Question

. Which substance is the limiting reactant when 2 g of S reacts with 3 g of O2 and 4 g of NaOH according to the following chemical equation: 2 S (s) + 3 O2 (g) + 4 NaOH (aq) → 2 Na2SO4 (aq) + 2 H2O (l) a) S (s) b) O2 (g) c) NaOH (aq) d) none of these substances is the limiting reactant.

Answer 1

Answer:

S is the limiting reagent.

Explanation:

To find the limiting reactant we must first write the balanced chemical reaction. It must be correctly balanced so that we can find the proper mole ratios.
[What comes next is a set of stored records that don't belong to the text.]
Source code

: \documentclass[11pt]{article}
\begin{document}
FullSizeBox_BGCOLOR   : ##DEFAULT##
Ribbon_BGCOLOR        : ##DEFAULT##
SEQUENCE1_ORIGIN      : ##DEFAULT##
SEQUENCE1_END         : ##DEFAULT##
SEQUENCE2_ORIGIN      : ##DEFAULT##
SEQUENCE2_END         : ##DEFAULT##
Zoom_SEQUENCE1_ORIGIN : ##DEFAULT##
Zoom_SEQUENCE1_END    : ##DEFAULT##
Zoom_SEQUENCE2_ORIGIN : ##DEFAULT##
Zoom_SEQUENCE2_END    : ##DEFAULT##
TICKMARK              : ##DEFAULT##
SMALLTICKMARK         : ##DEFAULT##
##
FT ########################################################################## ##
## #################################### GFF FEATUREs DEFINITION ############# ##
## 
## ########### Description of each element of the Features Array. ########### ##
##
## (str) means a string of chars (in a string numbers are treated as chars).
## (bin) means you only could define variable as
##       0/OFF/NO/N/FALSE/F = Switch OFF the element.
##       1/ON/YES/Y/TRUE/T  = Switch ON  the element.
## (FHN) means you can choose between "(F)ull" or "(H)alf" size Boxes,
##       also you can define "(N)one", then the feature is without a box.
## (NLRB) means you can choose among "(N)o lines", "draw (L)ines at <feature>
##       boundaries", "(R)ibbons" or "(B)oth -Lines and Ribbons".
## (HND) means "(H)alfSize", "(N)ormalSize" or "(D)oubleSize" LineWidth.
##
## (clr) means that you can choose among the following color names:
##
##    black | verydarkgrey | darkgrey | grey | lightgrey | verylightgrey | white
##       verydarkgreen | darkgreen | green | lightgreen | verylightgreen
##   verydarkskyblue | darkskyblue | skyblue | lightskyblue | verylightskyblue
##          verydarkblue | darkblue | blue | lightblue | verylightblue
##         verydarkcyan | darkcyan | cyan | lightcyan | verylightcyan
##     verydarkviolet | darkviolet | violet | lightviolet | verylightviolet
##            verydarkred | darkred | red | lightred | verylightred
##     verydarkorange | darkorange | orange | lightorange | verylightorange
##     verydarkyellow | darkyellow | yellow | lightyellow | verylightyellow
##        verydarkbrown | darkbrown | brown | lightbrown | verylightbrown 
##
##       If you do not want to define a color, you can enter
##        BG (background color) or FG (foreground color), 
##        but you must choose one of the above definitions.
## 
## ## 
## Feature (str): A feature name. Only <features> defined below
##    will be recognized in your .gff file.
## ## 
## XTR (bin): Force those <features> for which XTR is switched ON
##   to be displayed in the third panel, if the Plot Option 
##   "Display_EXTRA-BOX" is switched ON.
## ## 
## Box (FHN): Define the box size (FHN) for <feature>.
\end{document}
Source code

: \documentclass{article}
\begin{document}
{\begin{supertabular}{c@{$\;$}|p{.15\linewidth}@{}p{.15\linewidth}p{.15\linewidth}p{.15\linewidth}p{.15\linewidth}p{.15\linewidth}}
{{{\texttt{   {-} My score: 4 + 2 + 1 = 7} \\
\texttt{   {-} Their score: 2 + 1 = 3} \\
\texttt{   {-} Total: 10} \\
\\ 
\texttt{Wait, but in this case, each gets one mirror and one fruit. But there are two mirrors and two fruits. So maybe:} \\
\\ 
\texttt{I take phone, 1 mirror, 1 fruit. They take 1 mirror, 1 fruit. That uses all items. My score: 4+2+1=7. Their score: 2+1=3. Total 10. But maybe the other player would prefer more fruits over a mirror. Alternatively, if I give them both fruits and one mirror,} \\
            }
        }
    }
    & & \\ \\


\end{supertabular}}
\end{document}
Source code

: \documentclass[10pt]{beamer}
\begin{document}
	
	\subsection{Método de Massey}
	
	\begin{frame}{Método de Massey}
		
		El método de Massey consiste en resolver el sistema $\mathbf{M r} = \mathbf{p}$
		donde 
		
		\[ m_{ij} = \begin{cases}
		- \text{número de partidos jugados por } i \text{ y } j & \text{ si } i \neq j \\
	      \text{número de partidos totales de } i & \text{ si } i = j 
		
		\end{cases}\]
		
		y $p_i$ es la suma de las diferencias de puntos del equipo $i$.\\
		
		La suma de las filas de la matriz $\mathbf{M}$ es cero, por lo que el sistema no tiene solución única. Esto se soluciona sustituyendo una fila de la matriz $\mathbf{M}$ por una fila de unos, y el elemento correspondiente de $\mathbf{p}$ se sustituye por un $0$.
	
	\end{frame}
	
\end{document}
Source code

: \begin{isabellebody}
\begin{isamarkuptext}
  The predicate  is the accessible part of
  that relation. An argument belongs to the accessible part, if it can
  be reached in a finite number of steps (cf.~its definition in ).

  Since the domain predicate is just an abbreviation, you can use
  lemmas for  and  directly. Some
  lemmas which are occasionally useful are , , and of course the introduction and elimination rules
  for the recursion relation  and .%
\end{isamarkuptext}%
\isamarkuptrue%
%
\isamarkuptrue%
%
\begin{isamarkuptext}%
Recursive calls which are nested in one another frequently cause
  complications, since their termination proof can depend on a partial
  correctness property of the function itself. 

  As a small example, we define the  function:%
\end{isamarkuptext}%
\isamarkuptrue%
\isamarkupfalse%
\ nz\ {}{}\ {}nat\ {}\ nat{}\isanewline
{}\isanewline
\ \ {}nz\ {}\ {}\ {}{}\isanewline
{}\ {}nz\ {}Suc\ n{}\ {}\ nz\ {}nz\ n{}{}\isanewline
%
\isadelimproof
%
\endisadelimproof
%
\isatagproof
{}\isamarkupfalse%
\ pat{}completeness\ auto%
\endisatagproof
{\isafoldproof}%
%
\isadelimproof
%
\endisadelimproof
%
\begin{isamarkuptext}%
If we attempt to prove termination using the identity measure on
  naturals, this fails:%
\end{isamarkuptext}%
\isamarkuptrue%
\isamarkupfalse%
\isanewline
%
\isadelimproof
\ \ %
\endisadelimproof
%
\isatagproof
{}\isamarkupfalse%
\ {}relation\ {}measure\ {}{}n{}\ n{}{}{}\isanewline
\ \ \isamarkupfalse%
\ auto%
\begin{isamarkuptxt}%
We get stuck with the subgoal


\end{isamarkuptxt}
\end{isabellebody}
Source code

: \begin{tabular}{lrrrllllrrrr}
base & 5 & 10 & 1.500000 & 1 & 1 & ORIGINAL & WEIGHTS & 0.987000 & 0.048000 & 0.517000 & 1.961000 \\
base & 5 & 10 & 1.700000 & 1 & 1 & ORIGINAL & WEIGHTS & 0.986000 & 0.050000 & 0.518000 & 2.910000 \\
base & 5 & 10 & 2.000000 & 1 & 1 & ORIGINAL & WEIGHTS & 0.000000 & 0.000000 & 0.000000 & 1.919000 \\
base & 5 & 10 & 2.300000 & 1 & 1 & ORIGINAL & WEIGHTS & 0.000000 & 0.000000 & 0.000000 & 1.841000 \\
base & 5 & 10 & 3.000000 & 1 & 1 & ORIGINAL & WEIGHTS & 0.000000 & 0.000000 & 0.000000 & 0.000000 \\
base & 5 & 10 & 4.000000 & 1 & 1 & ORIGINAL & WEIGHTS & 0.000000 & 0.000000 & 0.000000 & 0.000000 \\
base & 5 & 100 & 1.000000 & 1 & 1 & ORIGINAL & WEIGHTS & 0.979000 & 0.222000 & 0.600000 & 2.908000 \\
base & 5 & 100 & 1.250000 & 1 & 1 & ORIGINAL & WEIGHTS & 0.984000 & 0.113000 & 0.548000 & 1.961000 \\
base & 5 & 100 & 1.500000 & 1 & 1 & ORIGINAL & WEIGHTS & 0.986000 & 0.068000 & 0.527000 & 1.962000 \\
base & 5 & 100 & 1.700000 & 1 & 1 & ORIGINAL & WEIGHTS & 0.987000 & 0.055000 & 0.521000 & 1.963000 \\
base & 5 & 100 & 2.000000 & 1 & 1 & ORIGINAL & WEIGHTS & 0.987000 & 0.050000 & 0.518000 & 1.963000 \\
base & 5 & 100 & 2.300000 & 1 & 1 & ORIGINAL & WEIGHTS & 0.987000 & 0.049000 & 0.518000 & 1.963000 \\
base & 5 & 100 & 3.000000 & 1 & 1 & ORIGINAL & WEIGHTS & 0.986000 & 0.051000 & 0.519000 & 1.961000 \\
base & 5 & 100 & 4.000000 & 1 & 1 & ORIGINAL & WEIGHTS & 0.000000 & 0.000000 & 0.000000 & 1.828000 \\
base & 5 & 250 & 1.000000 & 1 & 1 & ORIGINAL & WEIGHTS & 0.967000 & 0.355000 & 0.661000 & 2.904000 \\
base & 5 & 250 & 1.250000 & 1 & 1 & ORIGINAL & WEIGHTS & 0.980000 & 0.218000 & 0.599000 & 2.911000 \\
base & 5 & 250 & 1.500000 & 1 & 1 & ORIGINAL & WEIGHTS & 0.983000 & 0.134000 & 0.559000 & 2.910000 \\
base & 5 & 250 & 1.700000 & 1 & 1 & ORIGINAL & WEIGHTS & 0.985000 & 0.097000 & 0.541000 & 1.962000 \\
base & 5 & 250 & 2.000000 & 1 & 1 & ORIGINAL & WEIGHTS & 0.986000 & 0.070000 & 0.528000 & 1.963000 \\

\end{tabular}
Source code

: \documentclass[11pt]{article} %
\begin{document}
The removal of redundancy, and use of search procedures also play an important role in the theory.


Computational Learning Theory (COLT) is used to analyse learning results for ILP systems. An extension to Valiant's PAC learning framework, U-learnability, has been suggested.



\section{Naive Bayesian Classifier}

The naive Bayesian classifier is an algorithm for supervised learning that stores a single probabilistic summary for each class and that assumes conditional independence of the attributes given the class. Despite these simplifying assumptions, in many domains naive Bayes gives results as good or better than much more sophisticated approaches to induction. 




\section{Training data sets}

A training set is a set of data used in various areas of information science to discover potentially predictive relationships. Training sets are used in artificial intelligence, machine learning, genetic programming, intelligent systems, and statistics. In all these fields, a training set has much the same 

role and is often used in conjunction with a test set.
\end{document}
2 S (s) + 3 O2 (g) + 4 NaOH (aq) → 2 Na2SO4 (aq) + 2 H2O (l)

After this we will convert our measurements to moles. For mass we do this by dividing by the molar mass.

2g ÷ 32.06 = 0.06238mol S

3g ÷ 32.00 = 0.09375mol O₂

Now that we have the moles of each of the reactants, we can multiply them by their mole ratio with a reactant.

0.06238mol S × 2/2 = 0.06238mol H2O

0.09375mol O₂ × 2/3 = 0.06250mol H2O

S is our limiting reagent because it makes the smaller amount of moles.